Мужчины жали молча. У Пе – живые мощи, обтянутые желтой сморщенной кожей, У Ке – мужчина средних лет, приземистый и волосатый, и Нанин – тощий рыжий парень в майке, бурой от пота: под ней видна была полоса голой спины, которая открывалась при каждом ударе серпа и потом вновь закрывалась. Старая Джирумина собирала колосья, присев на землю, словно большая черная наседка. С полосы, лежавшей выше по склону, слышался голос Франческины: она пела песенку, которую недавно передавали по радио. Каждый раз, как она наклонялась, из-под юбки у нее сверкали голые икры и белые впадины под коленками.

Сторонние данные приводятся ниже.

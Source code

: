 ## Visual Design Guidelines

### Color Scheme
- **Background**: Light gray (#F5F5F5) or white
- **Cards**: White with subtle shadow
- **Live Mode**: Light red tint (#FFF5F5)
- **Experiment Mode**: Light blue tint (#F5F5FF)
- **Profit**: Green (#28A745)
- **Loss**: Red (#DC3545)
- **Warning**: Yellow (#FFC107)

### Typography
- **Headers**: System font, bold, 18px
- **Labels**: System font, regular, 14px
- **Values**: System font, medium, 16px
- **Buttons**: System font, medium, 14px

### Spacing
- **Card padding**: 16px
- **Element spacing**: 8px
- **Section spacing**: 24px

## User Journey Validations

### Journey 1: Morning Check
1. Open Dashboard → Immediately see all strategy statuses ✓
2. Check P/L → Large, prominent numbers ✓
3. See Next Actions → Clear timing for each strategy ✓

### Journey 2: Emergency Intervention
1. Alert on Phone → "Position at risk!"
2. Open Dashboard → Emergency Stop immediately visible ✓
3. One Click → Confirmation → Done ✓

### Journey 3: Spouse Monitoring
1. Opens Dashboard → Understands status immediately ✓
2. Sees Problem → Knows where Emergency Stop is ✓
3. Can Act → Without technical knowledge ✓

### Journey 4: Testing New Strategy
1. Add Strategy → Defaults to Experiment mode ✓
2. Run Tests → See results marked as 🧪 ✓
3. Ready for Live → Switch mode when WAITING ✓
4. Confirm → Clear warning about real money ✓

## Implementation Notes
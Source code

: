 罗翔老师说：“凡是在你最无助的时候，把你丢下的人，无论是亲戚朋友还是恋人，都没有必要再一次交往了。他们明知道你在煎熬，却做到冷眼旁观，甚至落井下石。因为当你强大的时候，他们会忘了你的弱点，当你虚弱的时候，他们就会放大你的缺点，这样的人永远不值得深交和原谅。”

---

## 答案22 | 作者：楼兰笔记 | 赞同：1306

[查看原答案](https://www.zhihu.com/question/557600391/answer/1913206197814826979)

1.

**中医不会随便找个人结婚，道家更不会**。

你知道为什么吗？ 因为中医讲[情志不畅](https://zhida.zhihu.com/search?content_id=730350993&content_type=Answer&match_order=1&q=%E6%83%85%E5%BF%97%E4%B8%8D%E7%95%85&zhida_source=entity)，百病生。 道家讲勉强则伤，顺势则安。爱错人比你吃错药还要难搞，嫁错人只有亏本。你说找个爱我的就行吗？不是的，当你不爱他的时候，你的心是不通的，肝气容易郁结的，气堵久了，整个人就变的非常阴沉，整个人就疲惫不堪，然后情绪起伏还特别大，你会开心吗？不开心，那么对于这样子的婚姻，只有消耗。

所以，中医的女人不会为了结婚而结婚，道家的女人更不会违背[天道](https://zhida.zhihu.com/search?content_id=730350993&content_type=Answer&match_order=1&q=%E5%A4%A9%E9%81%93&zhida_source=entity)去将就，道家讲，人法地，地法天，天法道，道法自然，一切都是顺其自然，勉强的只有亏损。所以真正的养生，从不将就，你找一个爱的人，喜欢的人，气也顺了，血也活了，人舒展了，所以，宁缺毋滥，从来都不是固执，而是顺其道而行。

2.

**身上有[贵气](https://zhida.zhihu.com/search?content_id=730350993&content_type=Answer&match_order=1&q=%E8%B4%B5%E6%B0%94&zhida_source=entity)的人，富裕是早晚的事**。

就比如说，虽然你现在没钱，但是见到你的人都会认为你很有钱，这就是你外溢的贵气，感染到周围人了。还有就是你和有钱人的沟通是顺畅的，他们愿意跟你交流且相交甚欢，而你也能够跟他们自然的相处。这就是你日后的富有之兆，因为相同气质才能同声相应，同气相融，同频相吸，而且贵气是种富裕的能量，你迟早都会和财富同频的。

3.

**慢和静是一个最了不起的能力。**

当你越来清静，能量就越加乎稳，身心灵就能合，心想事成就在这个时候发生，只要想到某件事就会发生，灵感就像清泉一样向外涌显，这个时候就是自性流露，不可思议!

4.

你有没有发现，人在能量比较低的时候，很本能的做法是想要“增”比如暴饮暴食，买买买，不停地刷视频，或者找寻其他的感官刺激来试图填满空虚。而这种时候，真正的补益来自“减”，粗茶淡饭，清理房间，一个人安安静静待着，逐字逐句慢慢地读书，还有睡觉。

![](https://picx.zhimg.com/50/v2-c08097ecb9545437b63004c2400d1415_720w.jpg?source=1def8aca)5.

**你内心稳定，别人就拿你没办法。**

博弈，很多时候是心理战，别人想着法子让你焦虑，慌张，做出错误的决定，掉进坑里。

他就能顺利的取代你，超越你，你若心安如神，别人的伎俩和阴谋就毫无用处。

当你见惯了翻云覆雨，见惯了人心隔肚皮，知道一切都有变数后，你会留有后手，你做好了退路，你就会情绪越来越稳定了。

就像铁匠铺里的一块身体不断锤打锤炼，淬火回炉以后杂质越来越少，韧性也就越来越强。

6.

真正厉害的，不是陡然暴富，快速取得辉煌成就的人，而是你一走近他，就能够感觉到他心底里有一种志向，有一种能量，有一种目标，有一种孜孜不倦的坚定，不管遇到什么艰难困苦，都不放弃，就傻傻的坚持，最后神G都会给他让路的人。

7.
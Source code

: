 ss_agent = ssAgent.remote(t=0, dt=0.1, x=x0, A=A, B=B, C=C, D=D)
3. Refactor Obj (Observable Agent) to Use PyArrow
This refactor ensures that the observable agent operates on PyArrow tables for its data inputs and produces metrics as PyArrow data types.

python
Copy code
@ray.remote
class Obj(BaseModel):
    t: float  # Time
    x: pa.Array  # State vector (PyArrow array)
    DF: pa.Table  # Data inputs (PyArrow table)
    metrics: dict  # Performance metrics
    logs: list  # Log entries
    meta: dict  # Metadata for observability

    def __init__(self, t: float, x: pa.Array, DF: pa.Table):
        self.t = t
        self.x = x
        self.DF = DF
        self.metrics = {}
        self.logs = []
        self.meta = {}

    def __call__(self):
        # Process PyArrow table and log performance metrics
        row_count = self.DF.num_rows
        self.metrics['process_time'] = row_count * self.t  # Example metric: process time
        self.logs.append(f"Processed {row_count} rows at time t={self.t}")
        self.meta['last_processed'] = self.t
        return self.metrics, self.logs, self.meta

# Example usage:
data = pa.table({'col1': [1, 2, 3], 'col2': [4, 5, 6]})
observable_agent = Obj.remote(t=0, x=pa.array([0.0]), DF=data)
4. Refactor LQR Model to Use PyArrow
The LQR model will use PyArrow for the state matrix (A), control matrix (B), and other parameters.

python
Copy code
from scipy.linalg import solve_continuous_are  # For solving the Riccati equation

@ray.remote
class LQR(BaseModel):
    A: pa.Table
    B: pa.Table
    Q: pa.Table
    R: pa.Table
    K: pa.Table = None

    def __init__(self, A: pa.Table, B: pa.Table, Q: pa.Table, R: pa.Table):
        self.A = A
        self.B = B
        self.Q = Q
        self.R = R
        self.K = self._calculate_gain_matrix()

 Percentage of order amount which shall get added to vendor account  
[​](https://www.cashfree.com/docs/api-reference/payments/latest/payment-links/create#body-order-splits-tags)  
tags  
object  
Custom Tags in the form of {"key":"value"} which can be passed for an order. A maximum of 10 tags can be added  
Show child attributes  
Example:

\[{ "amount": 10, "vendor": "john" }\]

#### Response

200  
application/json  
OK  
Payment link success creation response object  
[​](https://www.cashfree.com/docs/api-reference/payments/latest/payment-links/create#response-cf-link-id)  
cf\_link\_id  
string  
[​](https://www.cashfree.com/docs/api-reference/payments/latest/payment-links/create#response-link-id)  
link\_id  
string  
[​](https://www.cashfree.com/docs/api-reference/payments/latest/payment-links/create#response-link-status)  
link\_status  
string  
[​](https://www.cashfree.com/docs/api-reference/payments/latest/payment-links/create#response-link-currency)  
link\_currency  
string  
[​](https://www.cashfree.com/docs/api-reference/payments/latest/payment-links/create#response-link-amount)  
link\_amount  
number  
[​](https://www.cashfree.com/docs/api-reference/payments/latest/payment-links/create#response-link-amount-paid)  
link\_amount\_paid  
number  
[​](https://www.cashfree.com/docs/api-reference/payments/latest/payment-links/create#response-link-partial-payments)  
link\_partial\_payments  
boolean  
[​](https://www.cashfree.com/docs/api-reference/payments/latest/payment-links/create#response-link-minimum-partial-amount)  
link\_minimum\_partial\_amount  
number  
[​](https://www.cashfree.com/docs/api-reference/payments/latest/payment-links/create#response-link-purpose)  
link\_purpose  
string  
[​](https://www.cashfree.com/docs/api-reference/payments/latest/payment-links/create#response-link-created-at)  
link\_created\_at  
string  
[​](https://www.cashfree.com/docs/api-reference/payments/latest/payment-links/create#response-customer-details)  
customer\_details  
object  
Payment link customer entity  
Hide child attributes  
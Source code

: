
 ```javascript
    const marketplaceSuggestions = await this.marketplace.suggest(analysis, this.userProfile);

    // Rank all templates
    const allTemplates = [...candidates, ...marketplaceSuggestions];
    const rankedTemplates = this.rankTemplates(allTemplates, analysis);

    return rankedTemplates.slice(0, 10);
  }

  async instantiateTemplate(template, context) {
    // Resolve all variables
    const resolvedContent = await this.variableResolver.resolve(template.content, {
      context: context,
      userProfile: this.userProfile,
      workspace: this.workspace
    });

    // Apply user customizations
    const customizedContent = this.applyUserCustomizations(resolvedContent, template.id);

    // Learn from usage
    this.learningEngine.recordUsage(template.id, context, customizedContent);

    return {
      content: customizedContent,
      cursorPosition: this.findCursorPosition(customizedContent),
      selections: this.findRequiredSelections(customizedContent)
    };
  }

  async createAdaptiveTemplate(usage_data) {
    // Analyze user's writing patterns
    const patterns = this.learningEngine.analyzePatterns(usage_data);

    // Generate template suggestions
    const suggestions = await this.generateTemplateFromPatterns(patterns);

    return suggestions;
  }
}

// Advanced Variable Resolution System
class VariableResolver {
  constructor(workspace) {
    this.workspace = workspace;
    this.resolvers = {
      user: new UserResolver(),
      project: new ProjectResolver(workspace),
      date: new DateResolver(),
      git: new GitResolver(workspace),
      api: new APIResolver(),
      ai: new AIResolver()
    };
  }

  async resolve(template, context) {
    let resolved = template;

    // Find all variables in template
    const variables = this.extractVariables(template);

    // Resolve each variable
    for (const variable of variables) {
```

Хозяйскому сыну было стыдно стоять здесь на страже, как эти кипарисы, и бездельничать, когда другие работают. «Вот сейчас, – подумал он, – я попрошу, чтобы мне дали на минутку серп, и попробую сам…» Но вместо этого он продолжал молча стоять и смотреть в землю, щетинившуюся острыми желтыми комлями низко сжатой соломы. Нет, он, пожалуй, и не сумеет справиться с серпом, только выставит себя на посмешище. Подбирать сжатые колосья – вот эта женская работа у него бы, наверное, получилась. Он наклонился, подобрал два колоса и бросил их в подол черного передника старой Джирумины.

– Вы поаккуратней, не очень топчите, где я еще не собирала, – сказала старуха.

Хозяйский сын отошел, снова сел у края стерни на косогоре и стал грызть соломинку.

– Лучше урожай, чем в прошлом году? – спросил он.

– Хуже, – отозвался У Ке. – Каждый год хуже.

– В феврале были заморозки, – сказал У Пе. – Помните, какие заморозки были в феврале?

– Да, – подтвердил хозяйский сын.

Он ровно ничего не помнил.

– А в марте, – вмешалась старая Джирумина, – сильный град выпал. Помните, в марте?

– Да, здоровый был град, – согласился хозяйский сын, по-прежнему притворяясь, будто все помнит.

– А мне больше всего запомнилась засуха, – сказал Нанин. – В апреле. Помните, какая была засуха?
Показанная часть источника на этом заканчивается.